The German organic chemist Hans Fischer from Munich had already done significant work on the structure of hemin, the organic pigment in hemoglobin, when he synthesized
it from simpler organic molecules in 1928. He also contributed much to the elucidation of the structure of chlorophyll, and
for these important achievements he was awarded the Nobel Prize for Chemistry in 1930 (cf. Section 3.5). He finished his determination
of the structure of chlorophyll in 1935, and by the time of his death he had almost completed its synthesis as well.

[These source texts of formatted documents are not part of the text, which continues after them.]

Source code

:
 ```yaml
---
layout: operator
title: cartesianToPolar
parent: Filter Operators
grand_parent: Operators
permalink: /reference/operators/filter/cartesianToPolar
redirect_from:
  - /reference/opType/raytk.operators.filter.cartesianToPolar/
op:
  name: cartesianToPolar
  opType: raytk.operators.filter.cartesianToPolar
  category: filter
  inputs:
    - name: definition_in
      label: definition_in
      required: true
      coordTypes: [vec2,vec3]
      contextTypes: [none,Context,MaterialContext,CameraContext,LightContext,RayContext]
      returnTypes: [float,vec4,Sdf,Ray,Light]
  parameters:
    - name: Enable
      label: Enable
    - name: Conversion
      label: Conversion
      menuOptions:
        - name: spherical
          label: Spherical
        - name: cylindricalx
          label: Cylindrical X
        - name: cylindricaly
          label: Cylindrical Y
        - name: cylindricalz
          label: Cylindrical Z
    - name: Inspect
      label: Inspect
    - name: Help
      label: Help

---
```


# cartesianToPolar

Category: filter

Robert Burns Woodward from Harvard is rightly considered the founder of the most advanced, modern art of organic synthesis. He designed methods
for the total synthesis of a large number of complicated natural products, for example, cholesterol, chlorophyll and vitamin
B12. He received the Nobel Prize for Chemistry in 1965, and he would probably have received a second chemistry
prize in 1981 for his part in the formulation of the Woodward-Hoffmann rules (see Section 3.4), had it not been for his early
death. Work in synthetic organic chemistry was also recognized in 1979 with the prize to Herbert C. Brown of Purdue University and Georg Wittig from Heidelberg, who had developed the use of boron- and phosphorus-containing compounds, respectively, into important reagents
in organic synthesis. Another master in chemical synthesis is Elias James Corey from Harvard, who received the prize in 1990. He had made a brilliant analysis of the theory of organic synthesis, which
permitted him to synthesize biologically active compounds of a complexity earlier considered impossible.
The Nobel Prize for Chemistry in 1984 was given to Robert Bruce Merrifield of Rockefeller University "for his development of methodology for chemical synthesis on a solid matrix". Specifically, Merrifield
applied this ingenious idea to the synthesis of large peptides and small proteins, for example, ribonuclease (cf. Section
3.12), but the principle has later also been applied to nucleic acid chemistry. In earlier methods each intermediate in the
synthesis had to be isolated, which resulted in a drastic drop in yield in syntheses involving a large number of consecutive
steps. In Merrifield's method these isolation steps are replaced by a simple washing procedure, which removes by-products
as well as remaining starting materials, and in this way substantial losses are avoided.
3.9 Chemistry of Natural Product
The synthesis of complex organic molecules must be based on detailed knowledge of their structure. Early
work on plant pigments was carried out by Richard Willstätter, a student of Adolf von Baeyer from Munich (see Section 2). Willstätter showed a structural relatedness between chlorophyll
and hemin, and he demonstrated that chlorophyll contains magnesium as an integral component. He also carried out pioneering
investigations on other plant pigments, such as the carotenoids, and he was awarded the Nobel Prize for Chemistry in 1915
for these achievements. Willstätter's work laid the ground for the synthetic accomplishments of Hans Fischer (see Section
3.8). In addition, Willstätter contributed to the understanding of enzyme reactions.
The prizes for 1927 and 1928 were both presented to Heinrich Otto Wieland from Munich and Adolf Windaus from Göttingen, respectively, at the Nobel ceremony in 1928. These two chemists had done closely related work on the structure
of steroids. The award to Wieland was primarily for his investigations of bile acids, whereas Windaus was recognized mainly
for his work on cholesterol and his demonstration of the steroid nature of vitamin D. Wieland had already in 1912, before
his prize-winning work, formulated a theory for biological oxidation, according to which removal of hydrogen (dehydrogenation)
rather than reaction with oxygen is the dominating process.
Investigations on vitamins were recognized in 1937 and 1938 with the prizes to Sir Norman Haworth from Birmingham and Paul Karrer from Zürich and to Richard Kuhn from Heidelberg. Haworth did outstanding work in carbohydrate chemistry, establishing the ring structure of glucose. He was
the first chemist to synthesize vitamin C, and this is the basis for the present large-scale production of this nutrient.
Haworth shared the prize with Karrer, who determined the structure of carotene and of vitamin A. Kuhn also worked on carotenoids,
and he published the structure of vitamin B2 at the same time as Karrer. He also isolated vitamin B6.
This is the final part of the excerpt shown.